## [PROBLEM REQUIREMENTS]
None of the images should appear in your copy. Transcribe the data in full.

## [DATA EXTRACT]

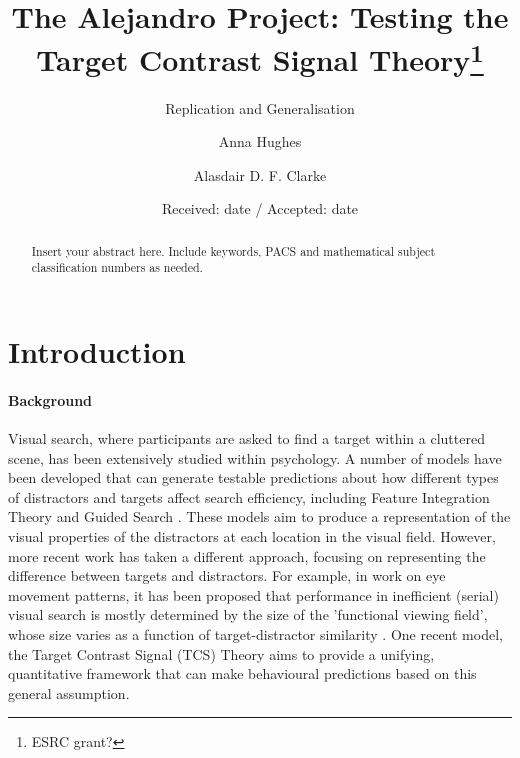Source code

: \documentclass[smallextended]{svjour3}       %
\begin{document}
\title{The Alejandro Project: Testing the Target Contrast Signal Theory\thanks{ESRC grant?}
}
\subtitle{Replication and Generalisation}


\author{Anna Hughes \and Alasdair D. F. Clarke}



\date{Received: date / Accepted: date}

\maketitle

\begin{abstract}
Insert your abstract here. Include keywords, PACS and mathematical
subject classification numbers as needed.
\end{abstract}

\section{Introduction}
\label{intro}

\paragraph{Background}
Visual search, where participants are asked to find a target within a cluttered scene, has been extensively studied within psychology. A number of models have been developed that can generate testable predictions about how different types of distractors and targets affect search efficiency, including Feature Integration Theory \cite{treisman1980feature} and Guided Search \cite{wolfe1989guided,wolfe2014approaches}. These models aim to produce a representation of the visual properties of the distractors at each location in the visual field. However, more recent work has taken a different approach, focusing on representing the difference between targets and distractors. For example, in work on eye movement patterns, it has been proposed that performance in inefficient (serial) visual search is mostly determined by the size of the 'functional viewing field', whose size varies as a function of target-distractor similarity \cite{hulleman2017brink}. One recent model, the Target Contrast Signal (TCS) Theory \cite{lleras2020target} aims to provide a unifying, quantitative framework that can make behavioural predictions based on this general assumption.
\end{document}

## [EXERCISE RESULT]
Source code

: \documentclass[smallextended]{svjour3}       %
\begin{document}
\title{The Alejandro Project: Testing the Target Contrast Signal Theory\thanks{ESRC grant?}
}
\subtitle{Replication and Generalisation}


\author{Anna Hughes \and Alasdair D. F. Clarke}



\date{Received: date / Accepted: date}

\maketitle

\begin{abstract}
Insert your abstract here. Include keywords, PACS and mathematical
subject classification numbers as needed.
\end{abstract}

\section{Introduction}
\label{intro}

\paragraph{Background}
Visual search, where participants are asked to find a target within a cluttered scene, has been extensively studied within psychology. A number of models have been developed that can generate testable predictions about how different types of distractors and targets affect search efficiency, including Feature Integration Theory \cite{treisman1980feature} and Guided Search \cite{wolfe1989guided,wolfe2014approaches}. These models aim to produce a representation of the visual properties of the distractors at each location in the visual field. However, more recent work has taken a different approach, focusing on representing the difference between targets and distractors. For example, in work on eye movement patterns, it has been proposed that performance in inefficient (serial) visual search is mostly determined by the size of the 'functional viewing field', whose size varies as a function of target-distractor similarity \cite{hulleman2017brink}. One recent model, the Target Contrast Signal (TCS) Theory \cite{lleras2020target} aims to provide a unifying, quantitative framework that can make behavioural predictions based on this general assumption.
\end{document}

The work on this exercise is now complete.